Many of us acknowledge the limitations of our bodies and our need to set good boundaries in our responsibilities and commitments. We crave rest. But us Americans, we’re not always great at honoring this.
While a degree of stress can be helpful, and needed, our bodies can only hold so much. At some point, they will eventually collapse out of sheer exhaustion when pushed beyond what they can bear.
On the other hand, when we take the time to slow down and intentionally calm our fight-or-flight response, our bodies will reap the benefits. The simple practice of deep breathing, for example, can significantly help with taming the stress response (1). When we practice taking slow, deep breaths, we activate the vagus nerve, which is a part of our parasympathetic nervous system. When the vagus nerve is stimulated, the heart rate slows, blood pressure decreases, and muscles relax, increasing feelings of peacefulness and relaxation throughout the body. And when our bodies feel relaxed, they send calming messengers to our brains, which helps them feel more at ease.

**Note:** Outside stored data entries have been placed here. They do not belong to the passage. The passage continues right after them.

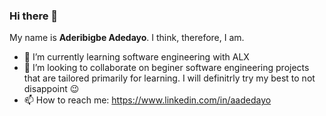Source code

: ### Hi there 👋

My name is **Aderibigbe Adedayo**. I think, therefore, I am.

- 🌱 I’m currently learning software engineering with ALX
- 👯 I’m looking to collaborate on beginer software engineering projects that are tailored primarily for learning. I will definitrly try my best to not disappoint 😉
- 📫 How to reach me: https://www.linkedin.com/in/aadedayo
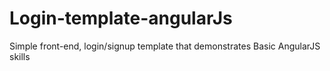 # Login-template-angularJs
Simple front-end, login/signup template that demonstrates Basic AngularJS skills
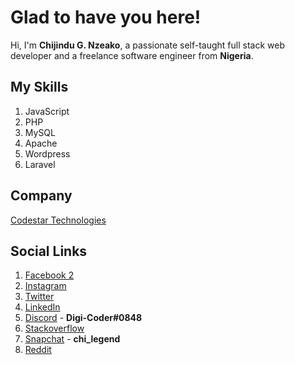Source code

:<!--
**Digi-Coder1/Digi-Coder1** is a ✨ _special_ ✨ repository because its `README.md` (this file) appears on your GitHub profile.

Here are some ideas to get you started:

- 🔭 I’m currently working on ...
- 🌱 I’m currently learning ...
- 👯 I’m looking to collaborate on ...
- 🤔 I’m looking for help with ...
- 💬 Ask me about ...
- 📫 How to reach me: ...
- 😄 Pronouns: ...
- ⚡ Fun fact: ...
-->

# Glad to have you here!

Hi, I'm **Chijindu G. Nzeako**, a passionate self-taught full stack web developer and a freelance software engineer from **Nigeria**.

## My Skills

1. JavaScript
2. PHP
3. MySQL
4. Apache
5. Wordpress
6. Laravel

## Company

[Codestar Technologies](https://Codestar.com.ng)

## Social Links

1. [Facebook 2](https://web.facebook.com/chijindu.nzeako.2/)
2. [Instagram](https://www.instagram.com/digi_coder/)
3. [Twitter](https://twitter.com/digi_coder/)
4. [LinkedIn](https://www.linkedin.com/in/chijindunzeako/)
5. [Discord](https://discord.com/) - **Digi-Coder#0848**
6. [Stackoverflow](https://stackoverflow.com/users/16476639/digi-coder)
7. [Snapchat](https://www.snapchat.com/add/chi_legend) - **chi_legend**
8. [Reddit](https://www.reddit.com/user/Digi-Coder)
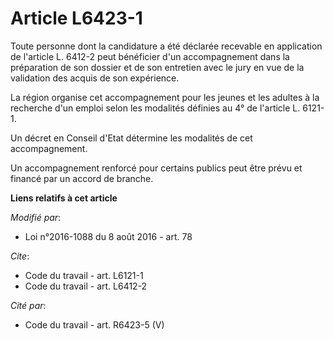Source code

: # Article L6423-1

Toute personne dont la candidature a été déclarée recevable en application de l'article L. 6412-2 peut bénéficier d'un
accompagnement dans la préparation de son dossier et de son entretien avec le jury en vue de la validation des acquis de son
expérience. 

La région organise cet accompagnement pour les jeunes et les adultes à la recherche d'un emploi selon les modalités définies
au 4° de l'article L. 6121-1. 

Un décret en Conseil d'Etat détermine les modalités de cet accompagnement.

Un accompagnement renforcé pour certains publics peut être prévu et financé par un accord de branche.

**Liens relatifs à cet article**

_Modifié par_:

  - Loi n°2016-1088 du 8 août 2016 - art. 78

_Cite_:

  - Code du travail - art. L6121-1
  - Code du travail - art. L6412-2

_Cité par_:

  - Code du travail - art. R6423-5 (V)
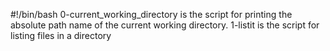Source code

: #!/bin/bash
0-current_working_directory is the script for printing the absolute path name of the current working directory.
1-listit is the script for listing files in a directory
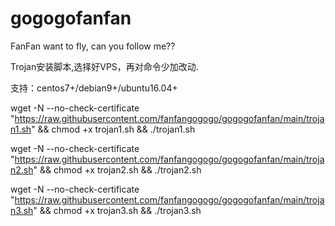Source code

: # gogogofanfan

FanFan want to fly, can you follow me??


Trojan安装脚本,选择好VPS，再对命令少加改动.


支持：centos7+/debian9+/ubuntu16.04+


wget -N --no-check-certificate "https://raw.githubusercontent.com/fanfangogogo/gogogofanfan/main/trojan1.sh" && chmod +x trojan1.sh && ./trojan1.sh



wget -N --no-check-certificate "https://raw.githubusercontent.com/fanfangogogo/gogogofanfan/main/trojan2.sh" && chmod +x trojan2.sh && ./trojan2.sh



wget -N --no-check-certificate "https://raw.githubusercontent.com/fanfangogogo/gogogofanfan/main/trojan3.sh" && chmod +x trojan3.sh && ./trojan3.sh
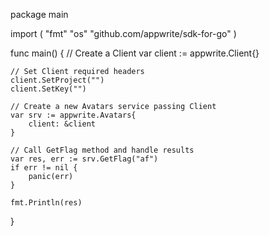 package main

import (
    "fmt"
    "os"
    "github.com/appwrite/sdk-for-go"
)

func main() {
    // Create a Client
    var client := appwrite.Client{}

    // Set Client required headers
    client.SetProject("")
    client.SetKey("")

    // Create a new Avatars service passing Client
    var srv := appwrite.Avatars{
        client: &client
    }

    // Call GetFlag method and handle results
    var res, err := srv.GetFlag("af")
    if err != nil {
        panic(err)
    }

    fmt.Println(res)
}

When you intentionally slow down, pay attention to your body, and respond with grace and compassion through your breath, your body will feel rested and recharged. Your body will take care you, as you also take care of it.
3. You can walk in step with God
One Sunday morning after a small outdoor church gathering within my Anglican church community, I started a conversation with a visiting army chaplain about this very topic: the hurried pace of our world… and its unintended consequences on our emotional and spiritual health.
The pace of God
We talked about the speed of our culture and how it’s nearly impossible to stay ahead of everything, especially within the demanding, fast-paced military lifestyle. It’s easy to get lost in pursuits of productivity, efficiency, and outcomes, while neglecting the rest of life, including our family, friends, values, and walk with God.
“There’s no way to keep up,” my chaplain friend said. “If you try, you’ll always be chasing and running down whatever is next.” We continued to talk about the pace of God, and how difficult it is to experience God when we’re consumed with trying to “keep up.” He then said something to me that I’ve continued to dwell on and consider. My chaplain friend said,
“You either choose to walk in step with God, or with the world. You cannot do both.”
I think he’s right. We cannot keep our eyes fixed on God, while also chasing after the cares and pursuits of this world. It’s just not possible to do both.
When we step back from the busyness of life, prioritizing places of rest and reflection, we place ourselves in a position where we can better see, know, and walk with God. For He does not exist in a realm marked by time and deadlines. God is free from man-made expectations, and does not succumb to the pressures or pursuits of our world.
Picking does not mean we neglect all of our worldly goals or responsibilities, and commit ourselves to a monastery for the rest of our days. But it does mean choosing each day who you will primarily follow, and prioritizing your work as worship, rather than worshiping your work.
My friend, let’s step out of this never-ending, exhausting Mario-Kart game together. May we work hard and give this life our best shot, yet at a speed that makes space for our bodies to rest, and souls to breathe.